PROBLEM TO WORK ON:
In the listing below, find each line containing "fastapi" and report it.

/---

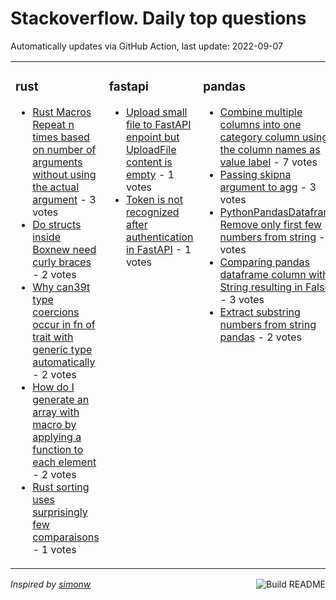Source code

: # Stackoverflow. Daily top questions 

Automatically updates via GitHub Action, last update: <!-- date starts -->2022-09-07<!-- date ends -->


<table><tr><td valign="top" width="33%">

### rust
<!-- rust starts -->
* [Rust Macros Repeat n times based on number of arguments without using the actual argument](https://stackoverflow.com/questions/73616730/rust-macros-repeat-n-times-based-on-number-of-arguments-without-using-the-actua) - 3 votes
* [Do structs inside Boxnew need curly braces](https://stackoverflow.com/questions/73629319/do-structs-inside-boxnew-need-curly-braces) - 2 votes
* [Why can39t type coercions occur in fn of trait with generic type automatically](https://stackoverflow.com/questions/73634862/why-cant-type-coercions-occur-in-fn-of-trait-with-generic-type-automatically) - 2 votes
* [How do I generate an array with macro by applying a function to each element](https://stackoverflow.com/questions/73633907/how-do-i-generate-an-array-with-macro-by-applying-a-function-to-each-element) - 2 votes
* [Rust sorting uses surprisingly few comparaisons](https://stackoverflow.com/questions/73632668/rust-sorting-uses-surprisingly-few-comparaisons) - 1 votes
<!-- rust ends -->
</td><td valign="top" width="34%">


### fastapi
<!-- fastapi starts -->
* [Upload small file to FastAPI enpoint but UploadFile content is empty](https://stackoverflow.com/questions/73632237/upload-small-file-to-fastapi-enpoint-but-uploadfile-content-is-empty) - 1 votes
* [Token is not recognized after authentication in FastAPI](https://stackoverflow.com/questions/73621640/token-is-not-recognized-after-authentication-in-fastapi) - 1 votes
<!-- fastapi ends -->
</td><td valign="top" width="34%">


### pandas
<!-- pandas starts -->
* [Combine multiple columns into one category column using the column names as value label](https://stackoverflow.com/questions/73635605/combine-multiple-columns-into-one-category-column-using-the-column-names-as-valu) - 7 votes
* [Passing skipna argument to agg](https://stackoverflow.com/questions/73629814/passing-skipna-argument-to-agg) - 3 votes
* [PythonPandasDataframe  Remove only first few numbers from string](https://stackoverflow.com/questions/73625356/python-pandas-dataframe-remove-only-first-few-numbers-from-string) - 3 votes
* [Comparing pandas dataframe column with String resulting in False](https://stackoverflow.com/questions/73625341/comparing-pandas-dataframe-column-with-string-resulting-in-false) - 3 votes
* [Extract substring numbers from string pandas](https://stackoverflow.com/questions/73631130/extract-substring-numbers-from-string-pandas) - 2 votes
<!-- pandas ends -->
</td></tr></table>

<a href="https://github.com/hp0404/hp0404/actions"><img src="https://github.com/hp0404/hp0404/workflows/Build%20README/badge.svg" align="right" alt="Build README"></a> <p>*Inspired by  [simonw](https://github.com/simonw/simonw)*</p>
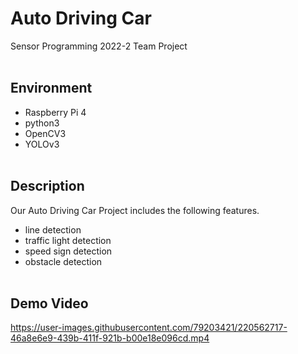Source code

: # Auto Driving Car
Sensor Programming 2022-2 Team Project
<br><br>

## Environment
- Raspberry Pi 4
- python3
- OpenCV3
- YOLOv3
<br><br>

## Description
Our Auto Driving Car Project includes the following features.
- line detection
- traffic light detection
- speed sign detection
- obstacle detection
<br><br>

## Demo Video
https://user-images.githubusercontent.com/79203421/220562717-46a8e6e9-439b-411f-921b-b00e18e096cd.mp4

\---

TASK RESULT:
### fastapi
<!-- fastapi starts -->
* [Upload small file to FastAPI enpoint but UploadFile content is empty](https://stackoverflow.com/questions/73632237/upload-small-file-to-fastapi-enpoint-but-uploadfile-content-is-empty) - 1 votes
* [Token is not recognized after authentication in FastAPI](https://stackoverflow.com/questions/73621640/token-is-not-recognized-after-authentication-in-fastapi) - 1 votes
<!-- fastapi ends -->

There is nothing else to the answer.